Hadoop rebase summary
In Cloudera Runtime 7.3.2, Apache Hadoop is rebased to version 3.4.1. The Apache Hadoop upgrade improves overall performance and includes all the new features, improvements, and bug fixes from versions 3.2, 3.3, and 3.4.
Table 1. Improvements added from Apache Hadoop 3.2 to 3.4 versions
Apache Hadoop version Apache Jira Name Description
3.4 YARN-9279 YARN Hamlet Package Removal The deprecated org.apache.hadoop.yarn.webapp.hamlet package is now completely removed to improve maintainability. This is an incompatible change in Hadoop YARN 3.4.0+. Applications relying on this old package must be updated to use the org.apache.hadoop.yarn.webapp.hamlet2 package. This affects the YARN webapp component.
3.4 YARN-10820 Enhanced Reliability for YARN node list Command The thread-safety issue is fixed in GetClusterNodesRequestPBImpl, that previously caused intermittent failures, such as java.lang.ArrayIndexOutOfBoundsException, with the YARN node list command. This change affects the YARN client in Hadoop YARN 3.4.0, 3.3.2, and 3.2.4, thereby, eliminating random crashes when running the YARN node list command.

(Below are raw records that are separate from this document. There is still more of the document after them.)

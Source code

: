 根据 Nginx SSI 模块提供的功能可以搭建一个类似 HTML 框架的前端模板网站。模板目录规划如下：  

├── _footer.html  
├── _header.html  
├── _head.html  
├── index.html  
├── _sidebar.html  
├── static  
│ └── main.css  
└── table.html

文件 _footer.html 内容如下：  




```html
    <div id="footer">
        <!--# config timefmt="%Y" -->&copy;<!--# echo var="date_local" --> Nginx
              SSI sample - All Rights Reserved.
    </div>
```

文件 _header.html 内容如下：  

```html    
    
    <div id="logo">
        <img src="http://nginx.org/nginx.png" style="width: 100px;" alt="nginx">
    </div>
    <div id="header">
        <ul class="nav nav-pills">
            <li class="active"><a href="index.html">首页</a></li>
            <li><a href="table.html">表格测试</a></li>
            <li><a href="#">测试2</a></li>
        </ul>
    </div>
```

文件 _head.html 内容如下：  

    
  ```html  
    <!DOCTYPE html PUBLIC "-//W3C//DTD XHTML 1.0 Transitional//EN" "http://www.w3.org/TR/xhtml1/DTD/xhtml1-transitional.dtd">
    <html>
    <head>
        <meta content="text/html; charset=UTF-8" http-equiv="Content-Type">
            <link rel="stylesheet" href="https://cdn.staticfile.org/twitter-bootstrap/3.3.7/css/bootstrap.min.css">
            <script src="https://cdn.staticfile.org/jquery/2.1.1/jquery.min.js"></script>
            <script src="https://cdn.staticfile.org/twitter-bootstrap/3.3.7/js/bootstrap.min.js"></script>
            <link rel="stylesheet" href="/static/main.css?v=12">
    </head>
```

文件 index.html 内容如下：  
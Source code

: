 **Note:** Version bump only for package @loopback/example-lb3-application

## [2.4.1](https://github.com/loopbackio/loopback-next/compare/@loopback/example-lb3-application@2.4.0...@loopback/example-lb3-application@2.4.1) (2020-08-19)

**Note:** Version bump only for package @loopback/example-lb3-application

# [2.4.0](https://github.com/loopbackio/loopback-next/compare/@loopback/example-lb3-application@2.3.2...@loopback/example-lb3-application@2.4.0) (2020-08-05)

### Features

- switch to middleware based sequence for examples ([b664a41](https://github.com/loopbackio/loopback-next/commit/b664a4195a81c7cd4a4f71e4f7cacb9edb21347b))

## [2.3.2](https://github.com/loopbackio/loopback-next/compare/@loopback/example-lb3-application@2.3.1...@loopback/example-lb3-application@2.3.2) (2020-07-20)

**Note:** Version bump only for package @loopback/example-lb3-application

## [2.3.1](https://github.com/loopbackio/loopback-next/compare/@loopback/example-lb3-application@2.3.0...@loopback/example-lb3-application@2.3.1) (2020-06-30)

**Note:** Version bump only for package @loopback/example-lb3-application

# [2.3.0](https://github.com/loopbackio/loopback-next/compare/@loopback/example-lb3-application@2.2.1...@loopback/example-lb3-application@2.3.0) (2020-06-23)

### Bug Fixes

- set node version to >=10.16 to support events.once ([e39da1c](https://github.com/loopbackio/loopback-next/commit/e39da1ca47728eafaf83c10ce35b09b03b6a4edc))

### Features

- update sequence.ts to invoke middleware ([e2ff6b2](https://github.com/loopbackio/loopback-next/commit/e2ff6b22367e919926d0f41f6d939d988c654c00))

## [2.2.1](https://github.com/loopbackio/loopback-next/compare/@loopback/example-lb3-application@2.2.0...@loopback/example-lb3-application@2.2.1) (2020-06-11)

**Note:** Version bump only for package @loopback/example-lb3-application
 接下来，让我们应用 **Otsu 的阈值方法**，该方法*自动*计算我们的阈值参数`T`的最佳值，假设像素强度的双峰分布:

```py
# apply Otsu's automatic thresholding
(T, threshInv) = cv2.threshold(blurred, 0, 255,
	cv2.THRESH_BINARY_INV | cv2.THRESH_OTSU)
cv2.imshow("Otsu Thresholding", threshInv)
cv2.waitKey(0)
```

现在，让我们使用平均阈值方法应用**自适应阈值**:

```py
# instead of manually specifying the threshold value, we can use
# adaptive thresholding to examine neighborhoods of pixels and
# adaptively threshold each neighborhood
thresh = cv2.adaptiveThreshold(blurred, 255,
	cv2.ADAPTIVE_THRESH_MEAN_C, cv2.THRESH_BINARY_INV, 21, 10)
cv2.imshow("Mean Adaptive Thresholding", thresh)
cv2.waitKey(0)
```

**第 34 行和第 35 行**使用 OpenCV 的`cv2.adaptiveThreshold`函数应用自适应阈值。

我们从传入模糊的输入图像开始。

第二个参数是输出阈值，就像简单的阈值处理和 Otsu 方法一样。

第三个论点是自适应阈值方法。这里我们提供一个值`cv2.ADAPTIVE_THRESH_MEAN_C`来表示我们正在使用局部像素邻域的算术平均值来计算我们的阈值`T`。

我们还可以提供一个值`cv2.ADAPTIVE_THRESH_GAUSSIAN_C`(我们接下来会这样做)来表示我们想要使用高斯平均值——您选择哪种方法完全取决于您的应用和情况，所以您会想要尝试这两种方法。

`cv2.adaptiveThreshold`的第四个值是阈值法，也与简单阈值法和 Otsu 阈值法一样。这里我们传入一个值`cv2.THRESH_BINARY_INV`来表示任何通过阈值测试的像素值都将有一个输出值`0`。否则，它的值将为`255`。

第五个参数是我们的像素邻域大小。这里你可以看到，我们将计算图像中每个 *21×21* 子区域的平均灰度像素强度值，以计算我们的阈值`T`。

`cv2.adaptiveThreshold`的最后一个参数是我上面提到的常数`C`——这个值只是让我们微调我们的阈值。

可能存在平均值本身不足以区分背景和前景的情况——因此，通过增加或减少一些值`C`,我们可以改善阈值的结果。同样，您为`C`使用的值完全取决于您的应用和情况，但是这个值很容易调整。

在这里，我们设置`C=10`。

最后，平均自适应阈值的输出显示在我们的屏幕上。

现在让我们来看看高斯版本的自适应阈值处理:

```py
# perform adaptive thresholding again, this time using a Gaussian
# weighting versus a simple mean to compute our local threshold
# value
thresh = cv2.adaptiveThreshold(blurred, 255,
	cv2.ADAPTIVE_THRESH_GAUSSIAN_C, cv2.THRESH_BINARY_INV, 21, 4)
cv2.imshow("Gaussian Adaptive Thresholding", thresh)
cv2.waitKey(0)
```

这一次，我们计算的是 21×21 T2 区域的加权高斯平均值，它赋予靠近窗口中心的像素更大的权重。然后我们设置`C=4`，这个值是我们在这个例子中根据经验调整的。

Table 2. Issues fixed between Apache Hadoop versions 3.2 to 3.4
Apache Hadoop version Apache Jira Name Description
3.3 MAPREDUCE-6190 MapReduce task initialization Timeout issue Previously, MapReduce jobs stopped responding if a task terminated before sending its first heartbeat, as the task never timed out and remained stuck indefinitely in a "STARTING" state. This issue is now resolved by introducing a dedicated timeout mechanism specifically designed to catch and terminate tasks that fail to initialize and send their first heartbeat.
3.4 YARN-9809 Miscommunication between RM and NM when NodeManagers are unhealthy Previously, if a NodeManager (NM) was registered in an unhealthy state, it did not communicate the status immediately. As a result, the Resource Manager (RM) mistakenly scheduled many containers to that unhealthy node before the first heartbeat was received. Once the first heartbeat finally arrived, the RM recognize the unhealthy status and abruptly ended all the recently scheduled containers, causing unnecessary task failures and wasted resources.

This issue is now resolved and NMs now explicitly supply their health status during their initial registration with the RM.